Del evangelio de  san Lucas 9, 28b-36

En aquel tiempo, Jesús cogió a Pedro, a Juan y a Santiago y subió a lo alto de la montaña, para orar. Y, mientras oraba, el aspecto de su rostro cambió, sus vestidos brillaban de blancos. De repente, dos hombres conversaban con él: eran Moisés y Elías, que, apareciendo con gloria, hablaban de su muerte, que iba a consumar en Jerusalén. Pedro y sus compañeros se calan de sueño; y, espabilándose, vieron su gloria y a los dos hombres que estaban con él. Mientras éstos se alejaban, dijo Pedro a Jesús:  «Maestro, qué bien se está aquí. Haremos tres tiendas: una para ti, otra para Moisés y otra para Elías.» No sabia lo que decía. Todavía estaba hablando, cuando llegó una nube que los cubrió. Se asustaron al entrar en la nube. Una voz desde la nube decía:  «Éste es mi Hijo, el escogido, escuchadle.» Cuando sonó la voz, se encontró Jesús solo. Ellos guardaron silencio y, por el momento, no contaron a nadie nada de lo que hablan visto.

 

RESPUESTA A LA PALABRA

Hoy se nos invita a volver el rostro hacia Dios.
Domingo para experimentar la cercanía y la presencia de Dios,
para volvernos a Él,  reconocerlo y adorarlo.

El primer encuentro de Abran con Dios marca el camino de amistad
para los sucesivos encuentros.
Amistad que empieza con una llamada a encontrarse,
continúa con un acompañarle a donde Él te lleve, y
termina con una promesa que supera toda expectativa humana.
Dios y el hombre están llamados a vivir una misma aventura.
Y el hombre no descansará hasta que no la vea realizada.

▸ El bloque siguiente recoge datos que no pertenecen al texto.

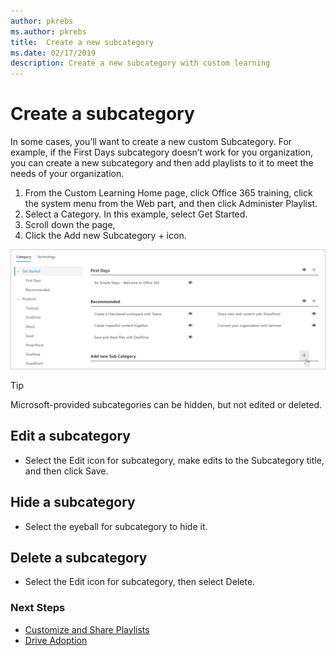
 ```yaml
---
author: pkrebs
ms.author: pkrebs
title:  Create a new subcategory
ms.date: 02/17/2019
description: Create a new subcategory with custom learning
---
```


# Create a subcategory 
In some cases, you’ll want to create a new custom Subcategory. For example, if the First Days subcategory doesn’t work for you organization, you can create a new subcategory and then add playlists to it to meet the needs of your organization. 

1. From the Custom Learning Home page, click Office 365 training, click the system menu from the Web part, and then click Administer Playlist. 
2. Select a Category. In this example, select Get Started.  
3. Scroll down the page, 
3. Click the Add new Subcategory + icon.  

![cg_newsubcategory.png](media/cg_newsubcategory.png)

> [!TIP]
> Microsoft-provided subcategories can be hidden, but not edited or deleted. 

## Edit a subcategory
- Select the Edit icon for subcategory, make edits to the Subcategory title, and then click Save.

## Hide a subcategory
- Select the eyeball for subcategory to hide it. 

## Delete a subcategory
- Select the Edit icon for subcategory, then select Delete. 

### Next Steps

- [Customize and Share Playlists](customplaylist.md)
- [Drive Adoption](driveadoption.md) 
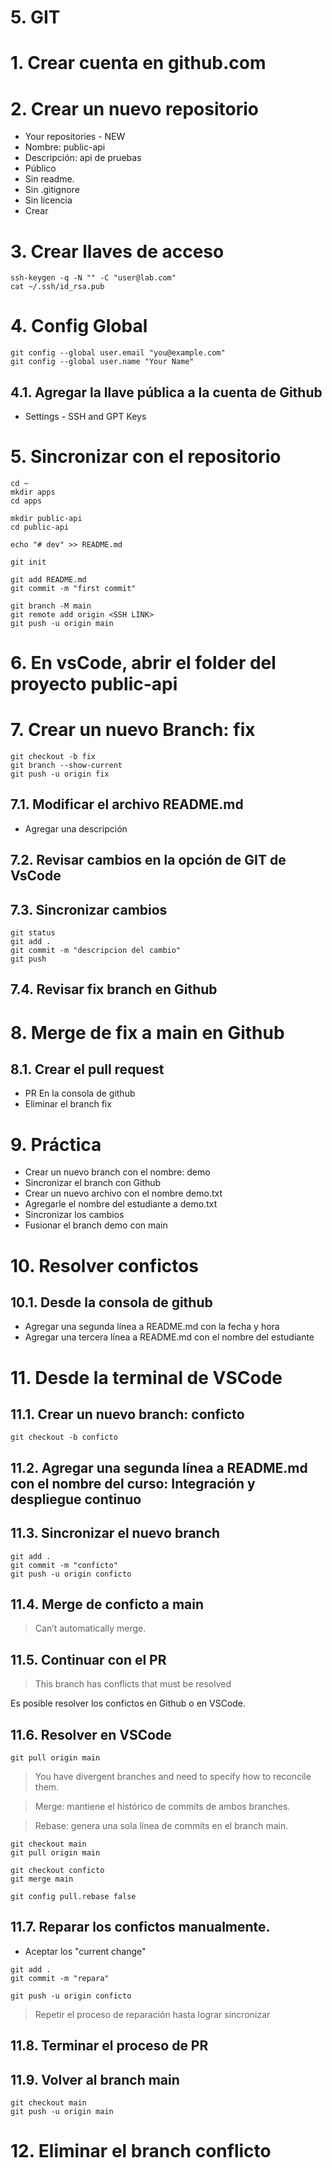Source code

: # 5. GIT <!-- omit in toc -->

# 1. Crear cuenta en github.com
# 2. Crear un nuevo repositorio
- Your repositories - NEW
- Nombre: public-api
- Descripción: api de pruebas
- Público
- Sin readme.
- Sin .gitignore
- Sin licencia
- Crear

# 3. Crear llaves de acceso
```
ssh-keygen -q -N "" -C "user@lab.com"
cat ~/.ssh/id_rsa.pub
```

# 4. Config Global
```
git config --global user.email "you@example.com"
git config --global user.name "Your Name"
```

## 4.1. Agregar la llave pública a la cuenta de Github
- Settings - SSH and GPT Keys

# 5. Sincronizar con el repositorio
```
cd ~
mkdir apps
cd apps

mkdir public-api
cd public-api

echo "# dev" >> README.md

git init

git add README.md
git commit -m "first commit"

git branch -M main
git remote add origin <SSH LINK>
git push -u origin main
```
# 6. En vsCode, abrir el folder del proyecto public-api

# 7. Crear un nuevo Branch: fix
```
git checkout -b fix
git branch --show-current
git push -u origin fix
```

## 7.1. Modificar el archivo README.md
- Agregar una descripción

## 7.2. Revisar cambios en la opción de GIT de VsCode

## 7.3. Sincronizar cambios
```
git status
git add .
git commit -m "descripcion del cambio"
git push
```
## 7.4. Revisar fix branch en Github

# 8. Merge de fix a main en Github
## 8.1. Crear el pull request
- PR En la consola de github
- Eliminar el branch fix


# 9. Práctica
- Crear un nuevo branch con el nombre: demo
- Sincronizar el branch con Github
- Crear un nuevo archivo con el nombre demo.txt
- Agregarle el nombre del estudiante a demo.txt
- Sincronizar los cambios
- Fusionar el branch demo con main

# 10. Resolver confictos
## 10.1. Desde la consola de github
- Agregar una segunda línea a README.md con la fecha y hora
- Agregar una tercera línea a README.md con el nombre del estudiante

# 11. Desde la terminal de VSCode
## 11.1. Crear un nuevo branch: conficto
```
git checkout -b conficto
```

## 11.2. Agregar una segunda línea a README.md con el nombre del curso: Integración y despliegue continuo
## 11.3. Sincronizar el nuevo branch
```
git add .
git commit -m "conficto"
git push -u origin conficto
```

## 11.4. Merge de conficto a main
> Can’t automatically merge.
## 11.5. Continuar con el PR
> This branch has conflicts that must be resolved

Es posible resolver los confictos en Github o en VSCode.

## 11.6. Resolver en VSCode
```
git pull origin main
```
>  You have divergent branches and need to specify how to reconcile them.

> Merge: mantiene el histórico de commits de ambos branches.

> Rebase: genera una sola línea de commits en el branch main.

```
git checkout main
git pull origin main

git checkout conficto
git merge main

git config pull.rebase false
```

## 11.7. Reparar los confictos manualmente.
- Aceptar los "current change"

```
git add .
git commit -m "repara"

git push -u origin conficto
```

> Repetir el proceso de reparación hasta lograr sincronizar

## 11.8. Terminar el proceso de PR
## 11.9. Volver al branch main
```
git checkout main
git push -u origin main
```

# 12. Eliminar el branch conflicto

Dios saca a Abran, lo sitúa en medio de la noche y
le invita a contemplar lo imposible, a desear una progenie
de la que nacerá un hijo que iluminará a toda la humanidad.

En el designio de Dios está preparar,
en Abran y Sara, la carne del Verbo,
a través de la cual podamos percibir el rostro de Dios.

No nos debe extrañar que, los creyentes, “hijos de Abrahán”,
busquemos vivir esa presencia que colme nuestro deseo de Dios:

“Tu rostro buscaré, Señor, no me escondas tu rostro”.

El rostro, que es la persona,
expresa la realidad más íntima de la misma.
El cara a cara personal con Dios
que desearon y no pudieron contemplar ni Moisés ni Elías,
en el monte santo,
lo contemplarán después en la carne transfigurada de Jesús.

“Quien me ha visto a mí ha visto a Dios”,

dirá Jesús a sus discípulos.

Lucas presenta  el acontecimiento de la Transfiguración
dentro del camino salvador que pasa por la Cruz.
Y  nos dice que el marco en el que se dio
fue en un momento de oración “acompañado”,
observación muy importante, porque a “Dios hecho hombre”
no lo podemos contemplar ajeno a nuestra historia.
Jesús es  “Dios con nosotros”.

Es gratificante descubrir que en la oración del Señor
siempre estamos presentes los demás,
aunque no lo sepamos y permanezcamos dormidos
mientras Él ora.

Getsemaní, Tabor y Calvario no son sino hitos
de esta oración de Jesús al Padre, en la que todos
estamos presentes y de la que debemos participar
para tener sus mismo sentimientos.

Cuánta importancia tiene el saber que en la oración
cambia el rostro de Jesús y sus vestidos,
porque en él se refleja el rostro mismo del Padre.
También en nosotros se puede llegar a percibir
ese mismo rostro de amor, si nos dejamos transfigurar por él y
asumimos los sentimientos de Cristo, su Hijo.

No es un disparate decir que, después de la Encarnación,
orar para el cristiano es dejar que el rostro de Dios
se refleje en nosotros, hijos suyos,
habiéndonos dejado cambiar el corazón.